**INSTRUCTIONS TO FOLLOW:**
From the first line to the last, copy the listing exactly and omit the images.

::: DATA FOR REVIEW :::

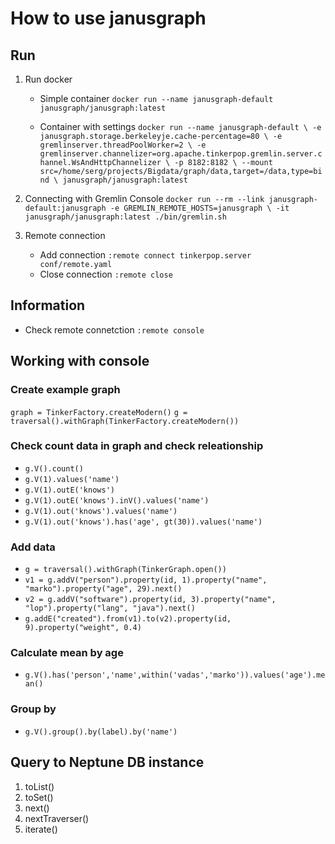 # How to use janusgraph

## Run

1. Run docker

    * Simple container
    `docker run --name janusgraph-default janusgraph/janusgraph:latest`

    * Container with settings
    `docker run --name janusgraph-default \
        -e janusgraph.storage.berkeleyje.cache-percentage=80 \
        -e gremlinserver.threadPoolWorker=2 \
        -e gremlinserver.channelizer=org.apache.tinkerpop.gremlin.server.channel.WsAndHttpChannelizer \
        -p 8182:8182 \
        --mount src=/home/serg/projects/Bigdata/graph/data,target=/data,type=bind \
        janusgraph/janusgraph:latest`

2. Connecting with Gremlin Console
`docker run --rm --link janusgraph-default:janusgraph -e GREMLIN_REMOTE_HOSTS=janusgraph \
    -it janusgraph/janusgraph:latest ./bin/gremlin.sh`

3. Remote connection

    * Add connection
    `:remote connect tinkerpop.server conf/remote.yaml`
    * Close connection
    `:remote close`

## Information

* Check remote connetction
`:remote console`

## Working with console

### Create example graph

`graph = TinkerFactory.createModern()`
`g = traversal().withGraph(TinkerFactory.createModern())`

### Check count data in graph and check releationship

* `g.V().count()`
* `g.V(1).values('name')`
* `g.V(1).outE('knows')`
* `g.V(1).outE('knows').inV().values('name')`
* `g.V(1).out('knows').values('name')`
* `g.V(1).out('knows').has('age', gt(30)).values('name')`

### Add data

* `g = traversal().withGraph(TinkerGraph.open())`
* `v1 = g.addV("person").property(id, 1).property("name", "marko").property("age", 29).next()`
* `v2 = g.addV("software").property(id, 3).property("name", "lop").property("lang", "java").next()`
* `g.addE("created").from(v1).to(v2).property(id, 9).property("weight", 0.4)`

### Calculate mean by age

* `g.V().has('person','name',within('vadas','marko')).values('age').mean()`

### Group by

* `g.V().group().by(label).by('name')`

## Query to Neptune DB instance

1. toList()
2. toSet()
3. next()
4. nextTraverser()
5. iterate()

:::

**ANSWER AREA:**
 # How to use janusgraph

## Run

1. Run docker

    * Simple container
    `docker run --name janusgraph-default janusgraph/janusgraph:latest`

    * Container with settings
    `docker run --name janusgraph-default \
        -e janusgraph.storage.berkeleyje.cache-percentage=80 \
        -e gremlinserver.threadPoolWorker=2 \
        -e gremlinserver.channelizer=org.apache.tinkerpop.gremlin.server.channel.WsAndHttpChannelizer \
        -p 8182:8182 \
        --mount src=/home/serg/projects/Bigdata/graph/data,target=/data,type=bind \
        janusgraph/janusgraph:latest`

2. Connecting with Gremlin Console
`docker run --rm --link janusgraph-default:janusgraph -e GREMLIN_REMOTE_HOSTS=janusgraph \
    -it janusgraph/janusgraph:latest ./bin/gremlin.sh`

3. Remote connection

    * Add connection
    `:remote connect tinkerpop.server conf/remote.yaml`
    * Close connection
    `:remote close`

## Information

* Check remote connetction
`:remote console`

## Working with console

### Create example graph

`graph = TinkerFactory.createModern()`
`g = traversal().withGraph(TinkerFactory.createModern())`

### Check count data in graph and check releationship

* `g.V().count()`
* `g.V(1).values('name')`
* `g.V(1).outE('knows')`
* `g.V(1).outE('knows').inV().values('name')`
* `g.V(1).out('knows').values('name')`
* `g.V(1).out('knows').has('age', gt(30)).values('name')`

### Add data

* `g = traversal().withGraph(TinkerGraph.open())`
* `v1 = g.addV("person").property(id, 1).property("name", "marko").property("age", 29).next()`
* `v2 = g.addV("software").property(id, 3).property("name", "lop").property("lang", "java").next()`
* `g.addE("created").from(v1).to(v2).property(id, 9).property("weight", 0.4)`

### Calculate mean by age

* `g.V().has('person','name',within('vadas','marko')).values('age').mean()`

### Group by

* `g.V().group().by(label).by('name')`

## Query to Neptune DB instance

1. toList()
2. toSet()
3. next()
4. nextTraverser()
5. iterate()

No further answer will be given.